Previous maps of the Kern Canyon and Breckenridge faults include investigations or compilations by Dibblee and Chesterman (1953), Smith (1964), Matthews and Burnett (1965), Burnett (1976), du Bray and Dellinger (1981), Moore (1981), Moore and Sisson (1985), Ross (1986), Saleeby et al. (2008), and Nadin and Saleeby (2008). The mapping effort described here builds upon these previous works, as well as previous fault characterizations for the U.S. Army Corps of Engineers (USACE) Isabella Project dams (e.g., Page, 2004, 2005; URS, 2006), and is part of a recently completed detailed seismic source characterization (URS/FWLA, 2010) for evaluating seismic hazard at the Isabella Project dams. Herein, we focus on presenting a map of late Quaternary active fault traces at 1:24,000 scale; the detailed fault characterization, including paleoseismic data from individual site investigations and earthquake-rupture scenarios, is too voluminous to adequately present here, but portions of the characterization are summarized elsewhere (Brossy et al., 2010; Kelson et al., 2010b; Lutz et al., 2010, 2011).
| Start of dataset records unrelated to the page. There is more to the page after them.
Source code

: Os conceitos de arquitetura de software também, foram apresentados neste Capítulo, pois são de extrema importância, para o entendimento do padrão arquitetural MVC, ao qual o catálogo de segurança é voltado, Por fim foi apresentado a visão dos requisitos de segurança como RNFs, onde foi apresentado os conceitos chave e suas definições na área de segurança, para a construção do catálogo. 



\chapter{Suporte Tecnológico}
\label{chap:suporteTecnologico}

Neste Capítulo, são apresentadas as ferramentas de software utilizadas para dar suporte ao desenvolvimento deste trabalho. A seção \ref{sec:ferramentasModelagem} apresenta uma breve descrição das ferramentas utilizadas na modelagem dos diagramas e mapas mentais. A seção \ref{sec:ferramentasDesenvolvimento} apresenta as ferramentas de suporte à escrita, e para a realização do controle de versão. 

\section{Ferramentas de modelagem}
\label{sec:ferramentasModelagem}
GEOLOGIC AND GEOMORPHIC MAPPING METHODS
The Kern Canyon fault and Breckenridge fault were mapped to identify the locations of late Quaternary active fault traces. This mapping was conducted using: (1) stereographic color and black-and-white aerial photos (Table 1); (2) a variety of digital images constructed from high-resolution, LiDAR-derived digital elevation models; and (3) digital orthophotos collected during acquisition of the LiDAR data. LiDAR data collected along the length of the Kern Canyon fault zone and Breckenridge fault covering a total of 643 km2 (248 mi2) were collected in four phases: May 2008, July 2008, November 2008, and September 2009. LiDAR-derived renderings of the bare-earth topography and accompanying high-resolution, digital color orthorectified imagery proved highly valuable for evaluating the characteristics of this lengthy fault zone within a largely remote and inaccessible setting. LiDAR data made clear that the late Quaternary depositional record along the Kern Canyon fault is discontinuous, with substantial lengths of the fault present in bedrock terrain. The majority of relevant late Quaternary deposits in the area between Isabella Lake and the Little Kern River, for example, are present mostly along west-flowing drainages at irregular intervals along the South Kern Canyon section of the fault. As a result, a complete tip-to-tail map of the 135-km-long fault shows that only a percentage of this length contains late Quaternary deposits useful for evaluating recent fault activity.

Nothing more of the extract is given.